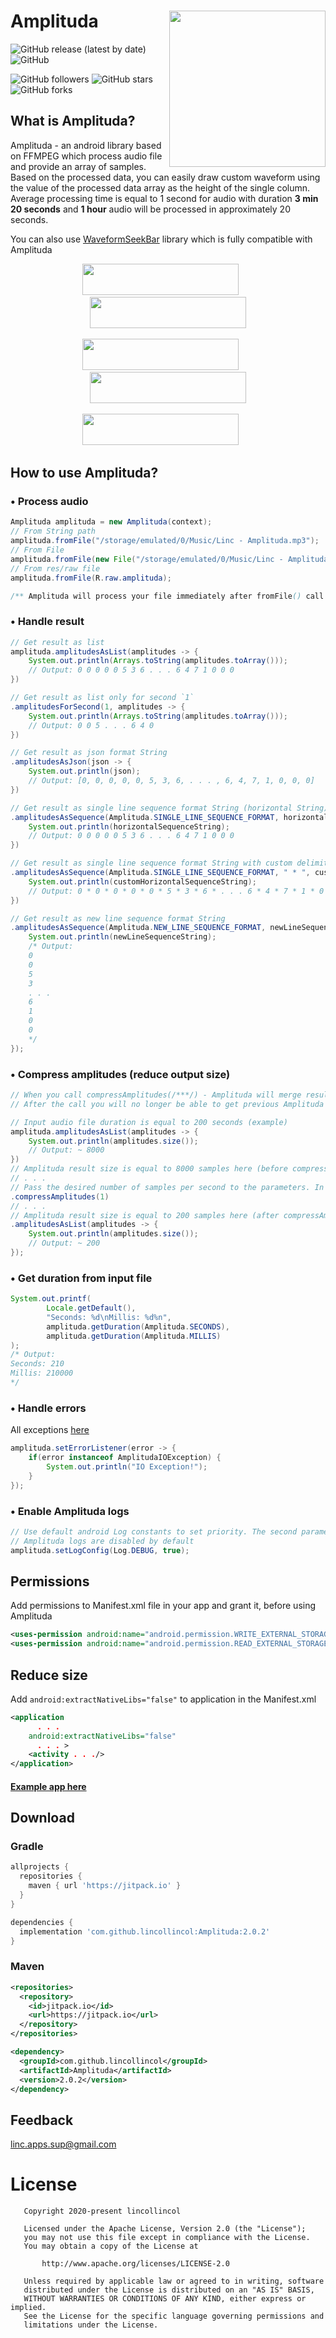 # Amplituda<img align="right" src="https://github.com/lincollincol/Amplituda/blob/master/img/amplituda_preview.png" width="250" height="250">  

![GitHub release (latest by date)](https://img.shields.io/github/v/release/lincollincol/Amplituda)
![GitHub](https://img.shields.io/github/license/lincollincol/Amplituda)

![GitHub followers](https://img.shields.io/github/followers/lincollincol?style=social)
![GitHub stars](https://img.shields.io/github/stars/lincollincol/Amplituda?style=social)
![GitHub forks](https://img.shields.io/github/forks/lincollincol/Amplituda?style=social)

## What is Amplituda?
Amplituda - an android library based on FFMPEG which process audio file and provide an array of samples. Based on the processed data, you can easily draw custom waveform using the value of the processed data array as the height of the single column.  
Average processing time is equal to 1 second for audio with duration **3 min 20 seconds** and **1 hour** audio will be processed in approximately 20 seconds.

You can also use <a href="https://github.com/massoudss/waveformSeekBar">WaveformSeekBar</a> library which is fully compatible with Amplituda 
<p align="center">
  <img src="https://github.com/lincollincol/Amplituda/blob/master/img/waveform_1.jpg" width="250" height="50"/>&#10240 &#10240
  <img src="https://github.com/lincollincol/Amplituda/blob/master/img/waveform_2.jpg" width="250" height="50"/>
  <br/><br/>
  <img src="https://github.com/lincollincol/Amplituda/blob/master/img/waveform_3.jpg" width="250" height="50"/>&#10240 &#10240
  <img src="https://github.com/lincollincol/Amplituda/blob/master/img/waveform_4.jpg" width="250" height="50"/>
   <br/><br/>
  <img src="https://github.com/lincollincol/Amplituda/blob/master/img/waveform_5.jpg" width="250" height="50"/>&#10240 &#10240
</p>

## How to use Amplituda? 
### • Process audio
``` java
Amplituda amplituda = new Amplituda(context);
// From String path
amplituda.fromFile("/storage/emulated/0/Music/Linc - Amplituda.mp3");
// From File
amplituda.fromFile(new File("/storage/emulated/0/Music/Linc - Amplituda.mp3"));
// From res/raw file
amplituda.fromFile(R.raw.amplituda);

/** Amplituda will process your file immediately after fromFile() call */
```  

### • Handle result
``` java
// Get result as list
amplituda.amplitudesAsList(amplitudes -> {
    System.out.println(Arrays.toString(amplitudes.toArray())); 
    // Output: 0 0 0 0 0 5 3 6 . . . 6 4 7 1 0 0 0
})

// Get result as list only for second `1`
.amplitudesForSecond(1, amplitudes -> {
    System.out.println(Arrays.toString(amplitudes.toArray()));
    // Output: 0 0 5 . . . 6 4 0
})

// Get result as json format String 
.amplitudesAsJson(json -> {
    System.out.println(json);
    // Output: [0, 0, 0, 0, 0, 5, 3, 6, . . . , 6, 4, 7, 1, 0, 0, 0]
})

// Get result as single line sequence format String (horizontal String) 
.amplitudesAsSequence(Amplituda.SINGLE_LINE_SEQUENCE_FORMAT, horizontalSequenceString -> {
    System.out.println(horizontalSequenceString);
    // Output: 0 0 0 0 0 5 3 6 . . . 6 4 7 1 0 0 0
})

// Get result as single line sequence format String with custom delimiter `*` (horizontal String)
.amplitudesAsSequence(Amplituda.SINGLE_LINE_SEQUENCE_FORMAT, " * ", customHorizontalSequenceString -> {
    System.out.println(customHorizontalSequenceString);
    // Output: 0 * 0 * 0 * 0 * 0 * 5 * 3 * 6 * . . . 6 * 4 * 7 * 1 * 0 * 0 * 0
})

// Get result as new line sequence format String  
.amplitudesAsSequence(Amplituda.NEW_LINE_SEQUENCE_FORMAT, newLineSequenceString -> {
    System.out.println(newLineSequenceString);
    /* Output: 
    0 
    0 
    5 
    3 
    . . . 
    6 
    1 
    0 
    0
    */
});
```

### • Compress amplitudes (reduce output size)  

``` java
// When you call compressAmplitudes(/***/) - Amplituda will merge result amplitudes according to samplesPerSecond. 
// After the call you will no longer be able to get previous Amplituda data

// Input audio file duration is equal to 200 seconds (example)
amplituda.amplitudesAsList(amplitudes -> {
    System.out.println(amplitudes.size());
    // Output: ~ 8000
})
// Amplituda result size is equal to 8000 samples here (before compressAmplituda call)
// . . .
// Pass the desired number of samples per second to the parameters. In this example - `1` sample per second
.compressAmplitudes(1)
// . . .
// Amplituda result size is equal to 200 samples here (after compressAmplituda call)
.amplitudesAsList(amplitudes -> {
    System.out.println(amplitudes.size());
    // Output: ~ 200
});

```

### • Get duration from input file
``` java
System.out.printf(
        Locale.getDefault(),
        "Seconds: %d\nMillis: %d%n",
        amplituda.getDuration(Amplituda.SECONDS),
        amplituda.getDuration(Amplituda.MILLIS)
);
/* Output: 
Seconds: 210
Millis: 210000
*/
```
### • Handle errors
All exceptions <a href="https://github.com/lincollincol/Amplituda/tree/master/app/src/main/java/linc/com/amplituda/exceptions">here</a>

``` java
amplituda.setErrorListener(error -> {
    if(error instanceof AmplitudaIOException) {
        System.out.println("IO Exception!");
    }
});
```

### • Enable Amplituda logs
``` java
// Use default android Log constants to set priority. The second parameter - enable or disable logs. 
// Amplituda logs are disabled by default
amplituda.setLogConfig(Log.DEBUG, true);
```

## Permissions
Add permissions to Manifest.xml file in your app and grant it, before using Amplituda
``` xml
<uses-permission android:name="android.permission.WRITE_EXTERNAL_STORAGE" />
<uses-permission android:name="android.permission.READ_EXTERNAL_STORAGE" />
```
## Reduce size
Add ``` android:extractNativeLibs="false" ``` to application in the Manifest.xml

``` xml
<application
      . . .
    android:extractNativeLibs="false"
      . . . >
    <activity . . ./>
</application>
```

#### <a href="https://github.com/lincollincol/Amplituda/tree/master/example">Example app here</a>

## Download
### Gradle
``` groovy
allprojects {
  repositories {
    maven { url 'https://jitpack.io' }
  }
}
```
``` groovy
dependencies {
  implementation 'com.github.lincollincol:Amplituda:2.0.2'
}
```

### Maven
``` xml
<repositories>
  <repository>
    <id>jitpack.io</id>
    <url>https://jitpack.io</url>
  </repository>
</repositories>
```
``` xml
<dependency>
  <groupId>com.github.lincollincol</groupId>
  <artifactId>Amplituda</artifactId>
  <version>2.0.2</version>
</dependency>
```

## Feedback
<a href="https://mail.google.com">linc.apps.sup@gmail.com</a>

# License
```
   Copyright 2020-present lincollincol

   Licensed under the Apache License, Version 2.0 (the "License");
   you may not use this file except in compliance with the License.
   You may obtain a copy of the License at

       http://www.apache.org/licenses/LICENSE-2.0

   Unless required by applicable law or agreed to in writing, software
   distributed under the License is distributed on an "AS IS" BASIS,
   WITHOUT WARRANTIES OR CONDITIONS OF ANY KIND, either express or implied.
   See the License for the specific language governing permissions and
   limitations under the License.
```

• • • •

§ **Task prompt**: Word for word, give the listing above again, but drop any pictures.

§ **Your response**:
 # Amplituda<img align="right" src="https://github.com/lincollincol/Amplituda/blob/master/img/amplituda_preview.png" width="250" height="250">  

![GitHub release (latest by date)](https://img.shields.io/github/v/release/lincollincol/Amplituda)
![GitHub](https://img.shields.io/github/license/lincollincol/Amplituda)

![GitHub followers](https://img.shields.io/github/followers/lincollincol?style=social)
![GitHub stars](https://img.shields.io/github/stars/lincollincol/Amplituda?style=social)
![GitHub forks](https://img.shields.io/github/forks/lincollincol/Amplituda?style=social)

## What is Amplituda?
Amplituda - an android library based on FFMPEG which process audio file and provide an array of samples. Based on the processed data, you can easily draw custom waveform using the value of the processed data array as the height of the single column.  
Average processing time is equal to 1 second for audio with duration **3 min 20 seconds** and **1 hour** audio will be processed in approximately 20 seconds.

You can also use <a href="https://github.com/massoudss/waveformSeekBar">WaveformSeekBar</a> library which is fully compatible with Amplituda 
<p align="center">
  <img src="https://github.com/lincollincol/Amplituda/blob/master/img/waveform_1.jpg" width="250" height="50"/>&#10240 &#10240
  <img src="https://github.com/lincollincol/Amplituda/blob/master/img/waveform_2.jpg" width="250" height="50"/>
  <br/><br/>
  <img src="https://github.com/lincollincol/Amplituda/blob/master/img/waveform_3.jpg" width="250" height="50"/>&#10240 &#10240
  <img src="https://github.com/lincollincol/Amplituda/blob/master/img/waveform_4.jpg" width="250" height="50"/>
   <br/><br/>
  <img src="https://github.com/lincollincol/Amplituda/blob/master/img/waveform_5.jpg" width="250" height="50"/>&#10240 &#10240
</p>

## How to use Amplituda? 
### • Process audio
``` java
Amplituda amplituda = new Amplituda(context);
// From String path
amplituda.fromFile("/storage/emulated/0/Music/Linc - Amplituda.mp3");
// From File
amplituda.fromFile(new File("/storage/emulated/0/Music/Linc - Amplituda.mp3"));
// From res/raw file
amplituda.fromFile(R.raw.amplituda);

/** Amplituda will process your file immediately after fromFile() call */
```  

### • Handle result
``` java
// Get result as list
amplituda.amplitudesAsList(amplitudes -> {
    System.out.println(Arrays.toString(amplitudes.toArray())); 
    // Output: 0 0 0 0 0 5 3 6 . . . 6 4 7 1 0 0 0
})

// Get result as list only for second `1`
.amplitudesForSecond(1, amplitudes -> {
    System.out.println(Arrays.toString(amplitudes.toArray()));
    // Output: 0 0 5 . . . 6 4 0
})

// Get result as json format String 
.amplitudesAsJson(json -> {
    System.out.println(json);
    // Output: [0, 0, 0, 0, 0, 5, 3, 6, . . . , 6, 4, 7, 1, 0, 0, 0]
})

// Get result as single line sequence format String (horizontal String) 
.amplitudesAsSequence(Amplituda.SINGLE_LINE_SEQUENCE_FORMAT, horizontalSequenceString -> {
    System.out.println(horizontalSequenceString);
    // Output: 0 0 0 0 0 5 3 6 . . . 6 4 7 1 0 0 0
})

// Get result as single line sequence format String with custom delimiter `*` (horizontal String)
.amplitudesAsSequence(Amplituda.SINGLE_LINE_SEQUENCE_FORMAT, " * ", customHorizontalSequenceString -> {
    System.out.println(customHorizontalSequenceString);
    // Output: 0 * 0 * 0 * 0 * 0 * 5 * 3 * 6 * . . . 6 * 4 * 7 * 1 * 0 * 0 * 0
})

// Get result as new line sequence format String  
.amplitudesAsSequence(Amplituda.NEW_LINE_SEQUENCE_FORMAT, newLineSequenceString -> {
    System.out.println(newLineSequenceString);
    /* Output: 
    0 
    0 
    5 
    3 
    . . . 
    6 
    1 
    0 
    0
    */
});
```

### • Compress amplitudes (reduce output size)  

``` java
// When you call compressAmplitudes(/***/) - Amplituda will merge result amplitudes according to samplesPerSecond. 
// After the call you will no longer be able to get previous Amplituda data

// Input audio file duration is equal to 200 seconds (example)
amplituda.amplitudesAsList(amplitudes -> {
    System.out.println(amplitudes.size());
    // Output: ~ 8000
})
// Amplituda result size is equal to 8000 samples here (before compressAmplituda call)
// . . .
// Pass the desired number of samples per second to the parameters. In this example - `1` sample per second
.compressAmplitudes(1)
// . . .
// Amplituda result size is equal to 200 samples here (after compressAmplituda call)
.amplitudesAsList(amplitudes -> {
    System.out.println(amplitudes.size());
    // Output: ~ 200
});

```

### • Get duration from input file
``` java
System.out.printf(
        Locale.getDefault(),
        "Seconds: %d\nMillis: %d%n",
        amplituda.getDuration(Amplituda.SECONDS),
        amplituda.getDuration(Amplituda.MILLIS)
);
/* Output: 
Seconds: 210
Millis: 210000
*/
```
### • Handle errors
All exceptions <a href="https://github.com/lincollincol/Amplituda/tree/master/app/src/main/java/linc/com/amplituda/exceptions">here</a>

``` java
amplituda.setErrorListener(error -> {
    if(error instanceof AmplitudaIOException) {
        System.out.println("IO Exception!");
    }
});
```

### • Enable Amplituda logs
``` java
// Use default android Log constants to set priority. The second parameter - enable or disable logs. 
// Amplituda logs are disabled by default
amplituda.setLogConfig(Log.DEBUG, true);
```

## Permissions
Add permissions to Manifest.xml file in your app and grant it, before using Amplituda
``` xml
<uses-permission android:name="android.permission.WRITE_EXTERNAL_STORAGE" />
<uses-permission android:name="android.permission.READ_EXTERNAL_STORAGE" />
```
## Reduce size
Add ``` android:extractNativeLibs="false" ``` to application in the Manifest.xml

``` xml
<application
      . . .
    android:extractNativeLibs="false"
      . . . >
    <activity . . ./>
</application>
```

#### <a href="https://github.com/lincollincol/Amplituda/tree/master/example">Example app here</a>

## Download
### Gradle
``` groovy
allprojects {
  repositories {
    maven { url 'https://jitpack.io' }
  }
}
```
``` groovy
dependencies {
  implementation 'com.github.lincollincol:Amplituda:2.0.2'
}
```

### Maven
``` xml
<repositories>
  <repository>
    <id>jitpack.io</id>
    <url>https://jitpack.io</url>
  </repository>
</repositories>
```
``` xml
<dependency>
  <groupId>com.github.lincollincol</groupId>
  <artifactId>Amplituda</artifactId>
  <version>2.0.2</version>
</dependency>
```

## Feedback
<a href="https://mail.google.com">linc.apps.sup@gmail.com</a>

# License
```
   Copyright 2020-present lincollincol

   Licensed under the Apache License, Version 2.0 (the "License");
   you may not use this file except in compliance with the License.
   You may obtain a copy of the License at

       http://www.apache.org/licenses/LICENSE-2.0

   Unless required by applicable law or agreed to in writing, software
   distributed under the License is distributed on an "AS IS" BASIS,
   WITHOUT WARRANTIES OR CONDITIONS OF ANY KIND, either express or implied.
   See the License for the specific language governing permissions and
   limitations under the License.
```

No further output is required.